■ **Work item**
Scan the material for the word "controls" and copy each line where it occurs.

-=-=-

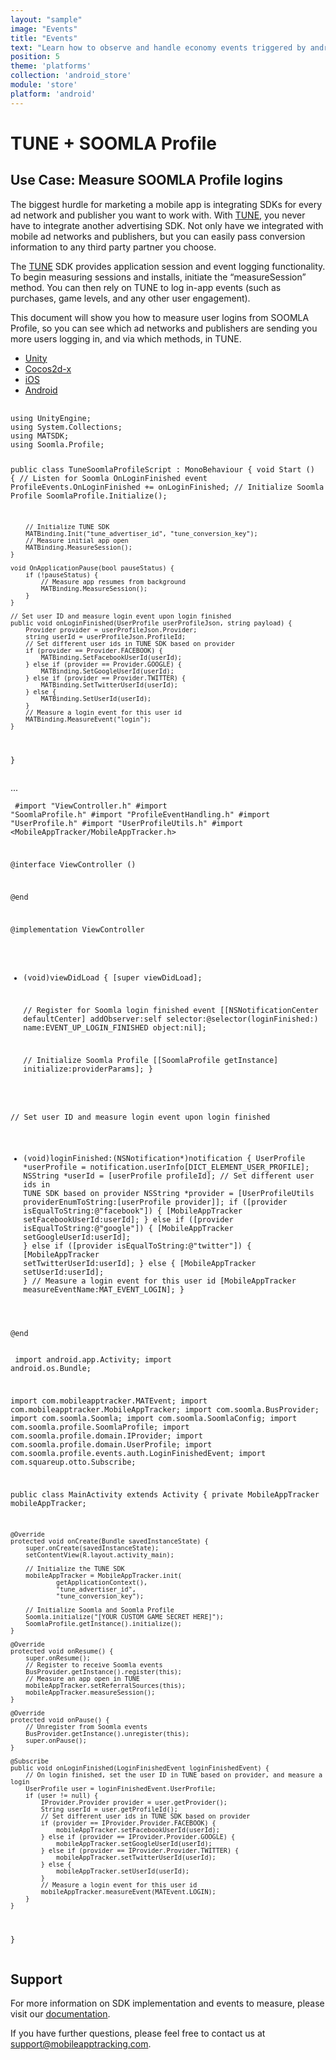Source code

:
 ```yaml
---
layout: "sample"
image: "Events"
title: "Events"
text: "Learn how to observe and handle economy events triggered by android-store to customize your game-specific behavior."
position: 5
theme: 'platforms'
collection: 'android_store'
module: 'store'
platform: 'android'
---
```


# TUNE + SOOMLA Profile

## Use Case: Measure SOOMLA Profile logins

The biggest hurdle for marketing a mobile app is integrating SDKs for every ad network and publisher you want to work with. With [TUNE](http://www.tune.com), you never have to integrate another advertising SDK. Not only have we integrated with mobile ad networks and publishers, but you can easily pass conversion information to any third party partner you choose.

The [TUNE](http://www.tune.com) SDK provides application session and event logging functionality. To begin measuring sessions and installs, initiate the “measureSession” method. You can then rely on TUNE to log in-app events (such as purchases, game levels, and any other user engagement).

This document will show you how to measure user logins from SOOMLA Profile, so you can see which ad networks and publishers are sending you more users logging in, and via which methods, in TUNE.

<div role="tabpanel">

  <!-- Nav tabs -->
  <ul class="nav nav-tabs nav-tabs-use-case-code" role="tablist">
    <li role="presentation" class="active"><a href="#sample-unity" aria-controls="unity" role="tab" data-toggle="tab">Unity</a></li>
    <li role="presentation"><a href="#sample-cocos2dx" aria-controls="cocos2dx" role="tab" data-toggle="tab">Cocos2d-x</a></li>
    <li role="presentation"><a href="#sample-ios" aria-controls="iod" role="tab" data-toggle="tab">iOS</a></li>
    <li role="presentation"><a href="#sample-android" aria-controls="android" role="tab" data-toggle="tab">Android</a></li>
  </ul>

  <!-- Tab panes -->
  <div class="tab-content tab-content-use-case-code">
    <div role="tabpanel" class="tab-pane active" id="sample-unity">
      <pre>
        <code class="cs">
using UnityEngine;
using System.Collections;
using MATSDK;
using Soomla.Profile;

public class TuneSoomlaProfileScript : MonoBehaviour {
    void Start () {
        // Listen for Soomla OnLoginFinished event
        ProfileEvents.OnLoginFinished += onLoginFinished;
        // Initialize Soomla Profile
        SoomlaProfile.Initialize();

        // Initialize TUNE SDK
        MATBinding.Init("tune_advertiser_id", "tune_conversion_key");
        // Measure initial app open
        MATBinding.MeasureSession();
    }

    void OnApplicationPause(bool pauseStatus) {
        if (!pauseStatus) {
            // Measure app resumes from background
            MATBinding.MeasureSession();
        }
    }

    // Set user ID and measure login event upon login finished
    public void onLoginFinished(UserProfile userProfileJson, string payload) {
        Provider provider = userProfileJson.Provider;
        string userId = userProfileJson.ProfileId;
        // Set different user ids in TUNE SDK based on provider
        if (provider == Provider.FACEBOOK) {
            MATBinding.SetFacebookUserId(userId);
        } else if (provider == Provider.GOOGLE) {
            MATBinding.SetGoogleUserId(userId);
        } else if (provider == Provider.TWITTER) {
            MATBinding.SetTwitterUserId(userId);
        } else {
            MATBinding.SetUserId(userId);
        }
        // Measure a login event for this user id
        MATBinding.MeasureEvent("login");
    }
}
        </code>
      </pre>
    </div>
    <div role="tabpanel" class="tab-pane" id="sample-cocos2dx">...</div>
    <div role="tabpanel" class="tab-pane" id="sample-ios">
      <pre>
        <code class="objectivec">
#import "ViewController.h"
#import "SoomlaProfile.h"
#import "ProfileEventHandling.h"
#import "UserProfile.h"
#import "UserProfileUtils.h"
#import <MobileAppTracker/MobileAppTracker.h>

@interface ViewController ()

@end

@implementation ViewController

- (void)viewDidLoad {
    [super viewDidLoad];

    // Register for Soomla login finished event
    [[NSNotificationCenter defaultCenter] addObserver:self selector:@selector(loginFinished:) name:EVENT_UP_LOGIN_FINISHED object:nil];
    
    // Initialize Soomla Profile
    [[SoomlaProfile getInstance] initialize:providerParams];
}

// Set user ID and measure login event upon login finished
- (void)loginFinished:(NSNotification\*)notification {
    UserProfile \*userProfile = notification.userInfo[DICT_ELEMENT_USER_PROFILE];
    NSString \*userId = [userProfile profileId];
    // Set different user ids in TUNE SDK based on provider
    NSString *provider = [UserProfileUtils providerEnumToString:[userProfile provider]];
    if ([provider isEqualToString:@"facebook"]) {
        [MobileAppTracker setFacebookUserId:userId];
    } else if ([provider isEqualToString:@"google"]) {
        [MobileAppTracker setGoogleUserId:userId];
    } else if ([provider isEqualToString:@"twitter"]) {
        [MobileAppTracker setTwitterUserId:userId];
    } else {
        [MobileAppTracker setUserId:userId];
    }
    // Measure a login event for this user id
    [MobileAppTracker measureEventName:MAT_EVENT_LOGIN];
}

@end
        </code>
      </pre>
    </div>
    <div role="tabpanel" class="tab-pane" id="sample-android">
      <pre>
        <code class="java">
import android.app.Activity;
import android.os.Bundle;

import com.mobileapptracker.MATEvent;
import com.mobileapptracker.MobileAppTracker;
import com.soomla.BusProvider;
import com.soomla.Soomla;
import com.soomla.SoomlaConfig;
import com.soomla.profile.SoomlaProfile;
import com.soomla.profile.domain.IProvider;
import com.soomla.profile.domain.UserProfile;
import com.soomla.profile.events.auth.LoginFinishedEvent;
import com.squareup.otto.Subscribe;

public class MainActivity extends Activity {
    private MobileAppTracker mobileAppTracker;

    @Override
    protected void onCreate(Bundle savedInstanceState) {
        super.onCreate(savedInstanceState);
        setContentView(R.layout.activity_main);

        // Initialize the TUNE SDK
        mobileAppTracker = MobileAppTracker.init(
                getApplicationContext(),
                "tune_advertiser_id",
                "tune_conversion_key");

        // Initialize Soomla and Soomla Profile
        Soomla.initialize("[YOUR CUSTOM GAME SECRET HERE]");
        SoomlaProfile.getInstance().initialize();
    }

    @Override
    protected void onResume() {
        super.onResume();
        // Register to receive Soomla events
        BusProvider.getInstance().register(this);
        // Measure an app open in TUNE
        mobileAppTracker.setReferralSources(this);
        mobileAppTracker.measureSession();
    }

    @Override
    protected void onPause() {
        // Unregister from Soomla events
        BusProvider.getInstance().unregister(this);
        super.onPause();
    }

    @Subscribe
    public void onLoginFinished(LoginFinishedEvent loginFinishedEvent) {
        // On login finished, set the user ID in TUNE based on provider, and measure a login
        UserProfile user = loginFinishedEvent.UserProfile;
        if (user != null) {
            IProvider.Provider provider = user.getProvider();
            String userId = user.getProfileId();
            // Set different user ids in TUNE SDK based on provider
            if (provider == IProvider.Provider.FACEBOOK) {
                mobileAppTracker.setFacebookUserId(userId);
            } else if (provider == IProvider.Provider.GOOGLE) {
                mobileAppTracker.setGoogleUserId(userId);
            } else if (provider == IProvider.Provider.TWITTER) {
                mobileAppTracker.setTwitterUserId(userId);
            } else {
                mobileAppTracker.setUserId(userId);
            }
            // Measure a login event for this user id
            mobileAppTracker.measureEvent(MATEvent.LOGIN);
        }
    }
}
        </code>
      </pre>
    </div>
  </div>

</div>


## Support

For more information on SDK implementation and events to measure, please visit our [documentation](https://developers.mobileapptracking.com/mobile-sdks/).

If you have further questions, please feel free to contact us at [support@mobileapptracking.com](mailto:support@mobileapptracking.com).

-=-=-

■ **Answer area**
    <li role="presentation" class="active"><a href="#sample-unity" aria-controls="unity" role="tab" data-toggle="tab">Unity</a></li>
    <li role="presentation"><a href="#sample-cocos2dx" aria-controls="cocos2dx" role="tab" data-toggle="tab">Cocos2d-x</a></li>
    <li role="presentation"><a href="#sample-ios" aria-controls="iod" role="tab" data-toggle="tab">iOS</a></li>
    <li role="presentation"><a href="#sample-android" aria-controls="android" role="tab" data-toggle="tab">Android</a></li>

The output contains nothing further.